(INPUT FOR THIS TASK)
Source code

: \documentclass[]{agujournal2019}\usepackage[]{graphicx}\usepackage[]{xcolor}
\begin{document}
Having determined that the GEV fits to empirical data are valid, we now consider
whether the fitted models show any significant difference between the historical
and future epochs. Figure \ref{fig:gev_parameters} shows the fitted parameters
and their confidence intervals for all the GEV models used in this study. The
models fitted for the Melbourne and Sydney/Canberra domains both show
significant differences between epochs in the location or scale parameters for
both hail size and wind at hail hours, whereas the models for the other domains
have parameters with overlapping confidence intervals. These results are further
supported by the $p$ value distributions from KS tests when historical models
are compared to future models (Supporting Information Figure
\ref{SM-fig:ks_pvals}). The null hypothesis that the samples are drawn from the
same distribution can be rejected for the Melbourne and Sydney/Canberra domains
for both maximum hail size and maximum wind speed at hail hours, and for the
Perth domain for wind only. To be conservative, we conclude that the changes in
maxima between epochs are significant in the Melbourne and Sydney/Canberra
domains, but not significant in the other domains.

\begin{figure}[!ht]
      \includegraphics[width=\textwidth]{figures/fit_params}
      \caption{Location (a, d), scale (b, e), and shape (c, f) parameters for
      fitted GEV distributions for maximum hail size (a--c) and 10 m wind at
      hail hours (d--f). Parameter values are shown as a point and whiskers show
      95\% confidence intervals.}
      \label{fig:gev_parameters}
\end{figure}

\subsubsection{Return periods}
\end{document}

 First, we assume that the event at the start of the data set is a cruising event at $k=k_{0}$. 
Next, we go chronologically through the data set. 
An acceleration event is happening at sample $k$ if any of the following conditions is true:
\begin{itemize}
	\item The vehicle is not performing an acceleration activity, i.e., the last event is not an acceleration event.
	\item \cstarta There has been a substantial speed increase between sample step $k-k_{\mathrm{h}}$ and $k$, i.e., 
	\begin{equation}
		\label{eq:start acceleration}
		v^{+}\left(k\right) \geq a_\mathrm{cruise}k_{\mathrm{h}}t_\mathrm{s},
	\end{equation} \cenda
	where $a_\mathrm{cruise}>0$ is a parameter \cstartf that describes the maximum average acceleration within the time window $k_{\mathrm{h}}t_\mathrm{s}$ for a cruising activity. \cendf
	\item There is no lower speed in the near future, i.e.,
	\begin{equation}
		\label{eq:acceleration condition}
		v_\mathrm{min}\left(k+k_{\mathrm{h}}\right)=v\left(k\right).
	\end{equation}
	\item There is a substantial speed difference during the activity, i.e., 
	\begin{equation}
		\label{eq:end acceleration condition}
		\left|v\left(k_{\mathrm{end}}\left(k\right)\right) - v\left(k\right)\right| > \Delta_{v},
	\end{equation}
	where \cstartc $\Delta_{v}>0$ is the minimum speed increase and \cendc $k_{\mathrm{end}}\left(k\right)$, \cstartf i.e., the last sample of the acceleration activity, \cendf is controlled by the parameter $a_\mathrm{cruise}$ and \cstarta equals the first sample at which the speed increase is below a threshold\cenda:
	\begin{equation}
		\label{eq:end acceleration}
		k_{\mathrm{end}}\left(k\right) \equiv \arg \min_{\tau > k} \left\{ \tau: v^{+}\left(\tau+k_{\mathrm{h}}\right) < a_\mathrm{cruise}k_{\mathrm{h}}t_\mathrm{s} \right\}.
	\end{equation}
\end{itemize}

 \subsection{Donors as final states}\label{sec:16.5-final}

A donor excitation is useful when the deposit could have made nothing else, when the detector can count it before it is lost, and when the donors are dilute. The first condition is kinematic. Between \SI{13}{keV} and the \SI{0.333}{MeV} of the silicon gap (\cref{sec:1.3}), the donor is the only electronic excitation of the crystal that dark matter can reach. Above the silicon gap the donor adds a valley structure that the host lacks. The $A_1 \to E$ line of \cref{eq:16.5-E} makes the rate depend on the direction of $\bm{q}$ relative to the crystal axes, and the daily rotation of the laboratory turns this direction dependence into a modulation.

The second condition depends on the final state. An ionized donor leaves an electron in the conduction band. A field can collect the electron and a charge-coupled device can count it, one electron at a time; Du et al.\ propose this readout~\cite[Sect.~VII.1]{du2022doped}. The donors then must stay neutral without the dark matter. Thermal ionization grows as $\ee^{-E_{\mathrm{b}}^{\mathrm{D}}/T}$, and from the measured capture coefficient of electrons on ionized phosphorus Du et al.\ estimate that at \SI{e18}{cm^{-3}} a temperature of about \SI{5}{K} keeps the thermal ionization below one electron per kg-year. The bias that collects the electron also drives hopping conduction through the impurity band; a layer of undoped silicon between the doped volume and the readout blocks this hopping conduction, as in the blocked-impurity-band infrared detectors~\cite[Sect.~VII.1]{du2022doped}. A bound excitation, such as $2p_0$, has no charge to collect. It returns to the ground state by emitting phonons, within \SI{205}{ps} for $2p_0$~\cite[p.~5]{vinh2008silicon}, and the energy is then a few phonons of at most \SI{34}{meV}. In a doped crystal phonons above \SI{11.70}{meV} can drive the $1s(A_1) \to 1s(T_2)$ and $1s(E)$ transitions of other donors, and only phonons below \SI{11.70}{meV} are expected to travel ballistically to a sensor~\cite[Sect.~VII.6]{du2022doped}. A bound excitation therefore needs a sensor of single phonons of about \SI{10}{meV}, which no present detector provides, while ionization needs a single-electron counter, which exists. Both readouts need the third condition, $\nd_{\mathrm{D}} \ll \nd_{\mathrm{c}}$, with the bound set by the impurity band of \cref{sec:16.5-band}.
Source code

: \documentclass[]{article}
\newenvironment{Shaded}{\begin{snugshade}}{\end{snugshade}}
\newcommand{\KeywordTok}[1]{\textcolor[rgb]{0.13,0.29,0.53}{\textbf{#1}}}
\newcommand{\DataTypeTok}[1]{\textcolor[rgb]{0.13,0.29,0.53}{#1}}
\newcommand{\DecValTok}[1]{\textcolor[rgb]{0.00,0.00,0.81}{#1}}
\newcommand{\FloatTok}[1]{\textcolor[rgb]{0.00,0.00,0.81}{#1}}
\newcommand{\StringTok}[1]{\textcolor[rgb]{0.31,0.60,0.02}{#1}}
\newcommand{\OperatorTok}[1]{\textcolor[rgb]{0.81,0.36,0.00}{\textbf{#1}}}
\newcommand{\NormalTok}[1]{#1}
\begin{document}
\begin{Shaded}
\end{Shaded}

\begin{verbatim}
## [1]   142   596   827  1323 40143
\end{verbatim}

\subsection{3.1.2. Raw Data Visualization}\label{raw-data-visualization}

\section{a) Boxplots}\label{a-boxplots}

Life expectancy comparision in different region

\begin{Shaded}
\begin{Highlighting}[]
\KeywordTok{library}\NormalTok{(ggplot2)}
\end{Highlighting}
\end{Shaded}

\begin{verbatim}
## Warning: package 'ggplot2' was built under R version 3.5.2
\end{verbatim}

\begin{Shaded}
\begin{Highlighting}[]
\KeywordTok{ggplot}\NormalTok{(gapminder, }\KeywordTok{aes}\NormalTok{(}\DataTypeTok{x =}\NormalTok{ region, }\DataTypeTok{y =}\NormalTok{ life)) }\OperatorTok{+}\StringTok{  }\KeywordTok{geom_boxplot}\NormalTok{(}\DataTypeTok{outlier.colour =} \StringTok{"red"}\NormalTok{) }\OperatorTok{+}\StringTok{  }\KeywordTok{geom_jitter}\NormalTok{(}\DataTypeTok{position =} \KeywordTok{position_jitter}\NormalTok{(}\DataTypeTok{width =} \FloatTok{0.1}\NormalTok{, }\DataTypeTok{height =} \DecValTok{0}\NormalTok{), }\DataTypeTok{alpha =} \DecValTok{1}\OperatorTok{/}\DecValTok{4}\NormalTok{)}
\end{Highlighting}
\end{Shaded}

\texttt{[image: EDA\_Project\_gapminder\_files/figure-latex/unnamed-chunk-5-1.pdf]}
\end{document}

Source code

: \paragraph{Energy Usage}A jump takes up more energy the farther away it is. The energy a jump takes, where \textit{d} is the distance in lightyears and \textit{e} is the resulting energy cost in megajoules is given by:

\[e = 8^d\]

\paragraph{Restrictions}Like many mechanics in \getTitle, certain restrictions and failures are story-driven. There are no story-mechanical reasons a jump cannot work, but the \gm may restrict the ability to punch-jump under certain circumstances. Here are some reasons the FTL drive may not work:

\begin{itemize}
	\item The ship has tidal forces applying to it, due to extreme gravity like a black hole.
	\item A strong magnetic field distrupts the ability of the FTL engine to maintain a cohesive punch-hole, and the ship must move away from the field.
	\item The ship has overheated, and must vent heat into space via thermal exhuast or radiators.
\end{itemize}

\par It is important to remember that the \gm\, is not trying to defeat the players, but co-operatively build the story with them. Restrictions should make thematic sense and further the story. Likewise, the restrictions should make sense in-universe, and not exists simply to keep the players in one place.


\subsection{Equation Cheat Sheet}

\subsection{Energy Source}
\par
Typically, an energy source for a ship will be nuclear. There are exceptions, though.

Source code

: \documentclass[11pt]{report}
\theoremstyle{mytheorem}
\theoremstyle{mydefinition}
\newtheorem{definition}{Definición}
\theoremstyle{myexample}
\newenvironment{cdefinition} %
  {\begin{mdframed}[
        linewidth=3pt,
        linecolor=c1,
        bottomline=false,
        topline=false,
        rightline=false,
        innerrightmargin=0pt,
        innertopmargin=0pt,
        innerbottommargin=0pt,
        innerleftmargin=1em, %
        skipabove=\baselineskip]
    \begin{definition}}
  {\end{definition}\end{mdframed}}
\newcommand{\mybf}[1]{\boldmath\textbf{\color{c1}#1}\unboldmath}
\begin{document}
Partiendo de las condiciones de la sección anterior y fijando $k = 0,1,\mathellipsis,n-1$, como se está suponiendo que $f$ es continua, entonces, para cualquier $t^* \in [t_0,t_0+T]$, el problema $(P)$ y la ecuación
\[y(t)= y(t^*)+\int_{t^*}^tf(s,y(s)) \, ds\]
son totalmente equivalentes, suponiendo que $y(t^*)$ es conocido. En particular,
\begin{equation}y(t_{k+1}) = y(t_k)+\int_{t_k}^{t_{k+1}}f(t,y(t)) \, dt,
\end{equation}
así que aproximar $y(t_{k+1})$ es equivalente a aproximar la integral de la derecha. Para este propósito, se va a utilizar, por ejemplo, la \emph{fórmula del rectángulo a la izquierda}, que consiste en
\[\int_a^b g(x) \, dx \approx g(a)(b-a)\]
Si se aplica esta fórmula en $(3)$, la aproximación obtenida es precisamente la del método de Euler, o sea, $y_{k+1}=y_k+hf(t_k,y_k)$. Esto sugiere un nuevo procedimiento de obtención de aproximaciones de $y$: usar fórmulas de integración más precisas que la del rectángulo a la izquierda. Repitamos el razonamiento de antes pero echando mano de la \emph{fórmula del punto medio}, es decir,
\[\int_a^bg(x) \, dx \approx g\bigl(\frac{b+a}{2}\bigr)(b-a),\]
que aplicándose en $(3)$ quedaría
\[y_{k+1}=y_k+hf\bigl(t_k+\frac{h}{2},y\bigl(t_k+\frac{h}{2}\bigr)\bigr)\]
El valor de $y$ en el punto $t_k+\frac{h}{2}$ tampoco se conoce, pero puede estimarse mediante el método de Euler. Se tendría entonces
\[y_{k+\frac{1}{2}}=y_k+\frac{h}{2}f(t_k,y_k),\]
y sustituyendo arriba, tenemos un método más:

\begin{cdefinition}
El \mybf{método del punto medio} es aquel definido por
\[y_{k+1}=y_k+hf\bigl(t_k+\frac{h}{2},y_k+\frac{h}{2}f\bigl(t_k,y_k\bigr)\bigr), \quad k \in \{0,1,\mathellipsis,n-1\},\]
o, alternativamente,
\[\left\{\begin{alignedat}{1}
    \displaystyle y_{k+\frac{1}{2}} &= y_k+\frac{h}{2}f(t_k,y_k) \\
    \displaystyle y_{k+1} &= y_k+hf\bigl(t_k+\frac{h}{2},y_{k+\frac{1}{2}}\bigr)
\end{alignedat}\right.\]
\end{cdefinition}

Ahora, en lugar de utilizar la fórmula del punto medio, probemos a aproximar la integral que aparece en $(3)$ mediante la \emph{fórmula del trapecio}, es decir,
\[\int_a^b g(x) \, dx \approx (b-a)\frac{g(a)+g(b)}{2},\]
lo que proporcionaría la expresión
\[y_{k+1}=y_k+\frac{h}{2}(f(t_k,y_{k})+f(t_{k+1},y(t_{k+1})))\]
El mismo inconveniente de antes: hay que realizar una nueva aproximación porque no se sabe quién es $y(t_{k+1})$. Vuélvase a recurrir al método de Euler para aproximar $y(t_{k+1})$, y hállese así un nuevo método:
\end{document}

(EXERCISE REQUIREMENTS) Once you reach the line with "models fitted for" in the data above, copy it and every line after it exactly, up to and including the line with "an acceleration event.".

(SOLUTION FOR THIS PROBLEM)
models fitted for the Melbourne and Sydney/Canberra domains both show
significant differences between epochs in the location or scale parameters for
both hail size and wind at hail hours, whereas the models for the other domains
have parameters with overlapping confidence intervals. These results are further
supported by the $p$ value distributions from KS tests when historical models
are compared to future models (Supporting Information Figure
\ref{SM-fig:ks_pvals}). The null hypothesis that the samples are drawn from the
same distribution can be rejected for the Melbourne and Sydney/Canberra domains
for both maximum hail size and maximum wind speed at hail hours, and for the
Perth domain for wind only. To be conservative, we conclude that the changes in
maxima between epochs are significant in the Melbourne and Sydney/Canberra
domains, but not significant in the other domains.

\begin{figure}[!ht]
      \includegraphics[width=\textwidth]{figures/fit_params}
      \caption{Location (a, d), scale (b, e), and shape (c, f) parameters for
      fitted GEV distributions for maximum hail size (a--c) and 10 m wind at
      hail hours (d--f). Parameter values are shown as a point and whiskers show
      95\% confidence intervals.}
      \label{fig:gev_parameters}
\end{figure}

\subsubsection{Return periods}
\end{document}

 First, we assume that the event at the start of the data set is a cruising event at $k=k_{0}$. 
Next, we go chronologically through the data set. 
An acceleration event is happening at sample $k$ if any of the following conditions is true:
\begin{itemize}
	\item The vehicle is not performing an acceleration activity, i.e., the last event is not an acceleration event.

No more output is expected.